Friday, 7 December 2007

Long Essay - The Open Document Format

1 – An introduction to the OpenDocument format

The OpenDocument format (ODF) is an alternative document file format to the one predominantly used in Microsoft Office. Unlike Microsoft’s proprietary document file format ODF is open source. This effectively means that the source code used in the creation of the format is freely available to anyone under a General Public Licence (GPL) and they may do with it as they wish (i.e. modify it for their own needs or redistribute it). Microsoft’s proprietary document file format does not allow users the same freedoms (such as modifying the format) that ODF does.

ODF was originally developed by the Organisation for the Advancement of Structured Information Standards (OASIS). The organisation represents companies from around the globe that have a desire to develop and implement standards within the IT world. The format itself is XML (a computer language whose primary purpose is to make it easier to share data across different applications) based and as such is promoted as an independent file format. This means that users will be able to view and edit files (saved in ODF) across different applications and on different operating systems should they desire to do so.
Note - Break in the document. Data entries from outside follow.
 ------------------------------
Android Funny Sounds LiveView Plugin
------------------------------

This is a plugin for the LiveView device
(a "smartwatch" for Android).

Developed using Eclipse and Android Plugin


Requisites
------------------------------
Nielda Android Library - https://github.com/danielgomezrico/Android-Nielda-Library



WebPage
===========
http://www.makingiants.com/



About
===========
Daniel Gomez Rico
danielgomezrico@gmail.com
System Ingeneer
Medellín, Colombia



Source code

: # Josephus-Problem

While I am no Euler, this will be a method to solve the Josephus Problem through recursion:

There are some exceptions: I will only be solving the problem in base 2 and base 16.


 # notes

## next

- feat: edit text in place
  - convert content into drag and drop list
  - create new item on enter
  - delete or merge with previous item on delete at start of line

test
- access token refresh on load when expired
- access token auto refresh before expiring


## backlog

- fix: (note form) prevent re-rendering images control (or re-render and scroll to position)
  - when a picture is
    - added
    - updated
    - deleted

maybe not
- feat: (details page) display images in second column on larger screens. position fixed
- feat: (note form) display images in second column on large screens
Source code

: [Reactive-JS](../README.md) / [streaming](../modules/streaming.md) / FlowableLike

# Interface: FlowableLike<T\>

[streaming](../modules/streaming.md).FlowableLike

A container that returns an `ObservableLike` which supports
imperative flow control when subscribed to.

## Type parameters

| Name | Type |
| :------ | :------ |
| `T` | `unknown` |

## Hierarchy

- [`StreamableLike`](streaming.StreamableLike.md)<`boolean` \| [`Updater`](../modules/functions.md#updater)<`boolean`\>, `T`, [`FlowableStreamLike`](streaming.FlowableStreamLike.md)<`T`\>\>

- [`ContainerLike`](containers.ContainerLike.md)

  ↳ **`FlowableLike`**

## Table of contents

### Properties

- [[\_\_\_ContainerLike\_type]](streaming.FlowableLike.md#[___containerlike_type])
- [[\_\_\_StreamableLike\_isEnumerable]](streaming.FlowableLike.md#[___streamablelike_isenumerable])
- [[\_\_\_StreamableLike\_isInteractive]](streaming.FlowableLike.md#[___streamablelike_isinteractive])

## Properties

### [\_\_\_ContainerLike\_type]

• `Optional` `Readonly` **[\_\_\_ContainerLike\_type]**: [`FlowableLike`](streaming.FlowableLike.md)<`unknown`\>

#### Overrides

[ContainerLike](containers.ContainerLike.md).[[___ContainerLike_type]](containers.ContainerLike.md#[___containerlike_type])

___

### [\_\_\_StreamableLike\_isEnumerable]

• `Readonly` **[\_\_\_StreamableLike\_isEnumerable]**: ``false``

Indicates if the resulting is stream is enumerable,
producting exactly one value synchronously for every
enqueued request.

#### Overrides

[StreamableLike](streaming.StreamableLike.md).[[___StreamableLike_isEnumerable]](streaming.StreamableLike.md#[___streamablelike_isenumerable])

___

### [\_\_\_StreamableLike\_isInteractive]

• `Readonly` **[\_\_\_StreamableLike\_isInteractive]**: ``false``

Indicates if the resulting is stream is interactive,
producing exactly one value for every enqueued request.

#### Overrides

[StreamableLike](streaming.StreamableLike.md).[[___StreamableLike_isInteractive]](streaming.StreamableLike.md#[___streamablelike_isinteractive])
The initial version of the file format – OpenDocument 1.0 (Second Edition) – was approved by the International Organisation for Standardisation (ISO) and the International Electrotechnical Commission (IEC) on 04/05/2006 (ISO/IEC 26300:2006 refers). As a result of this achievement and through the continued ownership of the file format by OASIS it truly can be said to be an open standard. This means that users are not restricted in any way by what they do with it (such as modifying it or redistributing it).

As it stands this is the only file format that is an open standard and as such it has been implemented through various vendors (mainly through OpenOffice) and is slowly, but surely, beginning to find its way onto the public domain. Governments (such as those of France and Germany) are either evaluating ODF or have already implemented it to some degree with more likely to follow. ODF is highly desirable for governments as it will ensure that data saved in present times will not be inaccessible in the future due to different technological specifications. Microsoft clearly sees ODF as a threat to its dominance of electronic office applications and as such is currently trying to push through its own apparent open sourced based document file format called Office Open XML (OOXML).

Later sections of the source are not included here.